Despite the fact that the institutions are chartered under private
law, the State of Israel nevertheless has a decisive influence on
their policies and thus remains responsible for their activities. A
State party cannot divest itself of its obligations under the
Covenant by privatizing governmental functions. The Committee takes
the view that large-scale and systematic confiscation of
Palestinian land and property by the State and the transfer of that
property to these agencies constitute an institutionalized form of
discrimination because these agencies by definition would deny the
use of these properties to non-Jews.

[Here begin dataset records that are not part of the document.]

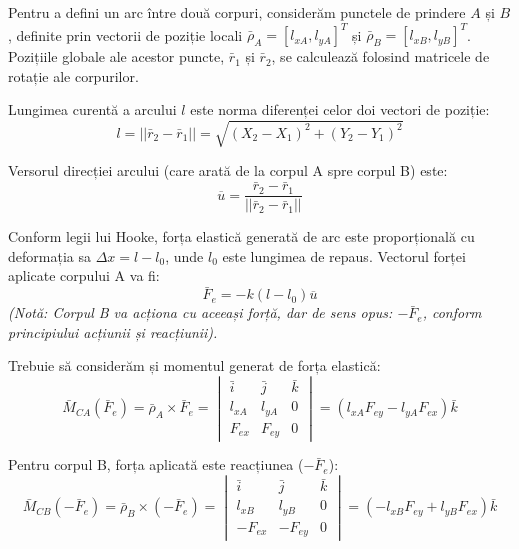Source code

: \documentclass[12pt, a4paper]{article}
\begin{document}
Pentru a defini un arc între două corpuri, considerăm punctele de prindere $A$ și $B$, definite prin vectorii de poziție locali $\bar{\rho}_A = [l_{xA}, l_{yA}]^T$ și $\bar{\rho}_B = [l_{xB}, l_{yB}]^T$. 
Pozițiile globale ale acestor puncte, $\bar{r}_1$ și $\bar{r}_2$, se calculează folosind matricele de rotație ale corpurilor.

Lungimea curentă a arcului $l$ este norma diferenței celor doi vectori de poziție:
\begin{equation}
    l = ||\bar{r}_2 - \bar{r}_1|| = \sqrt{(X_2 - X_1)^2 + (Y_2 - Y_1)^2}
\end{equation}

Versorul direcției arcului (care arată de la corpul A spre corpul B) este:
\begin{equation}
    \overline{u} = \frac{\bar{r}_2 - \bar{r}_1}{||\bar{r}_2 - \bar{r}_1||}
\end{equation}

Conform legii lui Hooke, forța elastică generată de arc este proporțională cu deformația sa $\Delta x = l - l_0$, unde $l_0$ este lungimea de repaus. Vectorul forței aplicate corpului A va fi:
\begin{equation}
    \bar{F}_{e} = - k (l - l_0) \overline{u}
\end{equation}
\textit{(Notă: Corpul B va acționa cu aceeași forță, dar de sens opus: $-\bar{F}_{e}$, conform principiului acțiunii și reacțiunii).}

Trebuie să considerăm și momentul generat de forța elastică:
\begin{equation}
    \bar{M}_{CA}(\bar{F}_e) = \bar{\rho}_A \times \bar{F}_e = 
    \begin{vmatrix} 
    \bar{i} & \bar{j} & \bar{k} \\ 
    l_{xA} & l_{yA} & 0 \\ 
    F_{ex} & F_{ey} & 0 
    \end{vmatrix} 
    = (l_{xA} F_{ey} - l_{yA} F_{ex})\bar{k}
\end{equation}

Pentru corpul B, forța aplicată este reacțiunea ($-\bar{F}_e$):
\begin{equation}
    \bar{M}_{CB}(-\bar{F}_e) = \bar{\rho}_B \times (-\bar{F}_e) = 
    \begin{vmatrix} 
    \bar{i} & \bar{j} & \bar{k} \\ 
    l_{xB} & l_{yB} & 0 \\ 
    -F_{ex} & -F_{ey} & 0 
    \end{vmatrix} 
    = (-l_{xB} F_{ey} + l_{yB} F_{ex})\bar{k}
\end{equation}
\end{document}
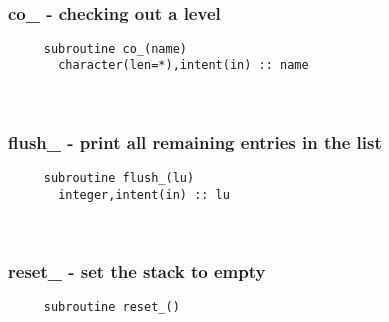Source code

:  
\mbox{}\hrulefill\ 

  \subsubsection{co\_ - checking out a level}

\begin{verbatim} 
     subroutine co_(name)
       character(len=*),intent(in) :: name
 \end{verbatim}%
 
 
\mbox{}\hrulefill\ 
 
  \subsubsection{flush\_ - print all remaining entries in the list}

\begin{verbatim} 
     subroutine flush_(lu)
       integer,intent(in) :: lu
 \end{verbatim}%
 
 
\mbox{}\hrulefill\ 
 
\subsubsection{reset\_ - set the stack to empty}

\begin{verbatim} 
     subroutine reset_()
 \end{verbatim}%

Thus, these practices
constitute a breach of Israel's obligations under the
Covenant.(6)
The Committee went on to urge the State party to review the status
of its relationship with the World Zionist Organization/Jewish
Agency and its subsidiaries, including the Jewish National Fund,
with a view to remedying these problems in complying with its human
rights Covenant.(7) This situation went
unaddressed at the time of its next review (2003), and the
Committee on Economic, Social and Cultural Rights expressed
particular concern about the status of “Jewish nationality”, which,
it observed:
is a ground for exclusive preferential treatment for persons of
Jewish nationality under the Israeli Law of Return, granting them
automatic citizenship and financial government benefits, thus
resulting in practice in discriminatory treatment against non-Jews,
in particular Palestinian refugees.(8)
While the institutionalized forms of discrimination inside the
Green Line have gone untouched in the political bodies of the
United Nations, such contradictions in practice have not escaped
the attention of the neutral and legal bodies. With a view to the
causes, rather than mere symptoms, of discrimination, we are
confronted with “Jewish nationality” status and its implementing
institutions, posing the fundamental obstacle to both democracy and
nondiscrimination in the State concerned.
Joseph Schechla is coordinator of the Habitat International
Coalition’s Housing and Land Rights Network, based in Cairo,
Egypt.
Endnotes:
(1) See, for example, letter of U.S.
Assistant Secretary of State Phillips Talbot to American Council
for Judaism's Executive Vice President Rabbi Elmer Berger,
affirming that the United States "does not regard [Israel's
extraterritorial] ‘Jewish people’ concept as a concept of
international law." Reprinted in W. Thomas Mallison, Jr., "The
Zionist-Israel Juridical Claims to Constitute the ‘Jewish People’
Entity and to Confer Membership in It: Appraisal in Public
International Law," 32 The George Washington Law Review 5 (1964),
p. 1075.
(2) Article 7: Crimes against humanity: 1.
For the purpose of this Statute, "crime against humanity" means any
of the following acts when committed as part of a widespread or
systematic attack directed against any civilian population, with
knowledge of the attack:…(d) Deportation or forcible transfer of
population…War crimes 1. The Court shall have jurisdiction in
respect of war crimes in particular when committed as part of a
plan or policy or as part of a large-scale commission of such
crimes. 2. For the purpose of this Statute, "war crimes" means: (a)
Grave breaches of the Geneva Conventions of 12 August 1949, namely,
any of the following acts against persons or property protected
under the provisions of the relevant Geneva Convention:…(iv)
Extensive destruction and appropriation of property, not justified
by military necessity and carried out unlawfully and
wantonly;…(vii) Unlawful deportation or transfer or unlawful
confinement…
(3) Adalah News Update (14 March 2002).
(4) Moshe Gorali, “So this Jew, Arab,
Georgian and Samaritan go to court...The state denies there is any
such nationality as `Israeli',” Ha’aretz, 28 December 2003.
(5) Sally V. Mallison and W. Thomas
Mallison, The Palestine Problem in International Law and World
Order. London: Longman, 1986, pp. 126–41.
(6) Concluding Observations of the Committee
on Economic, Social and Cultural Rights: Israel. UN Doc.
E/C.12/1/Add.27, 4 December 1998, para. 11.
(7) Ibid., para. 35.
(8) Concluding Observations of the Committee
on Economic, Social and Cultural Rights: Israel. UN Doc.
E/C.12/1/Add.90, 23 May 2003, para. 18.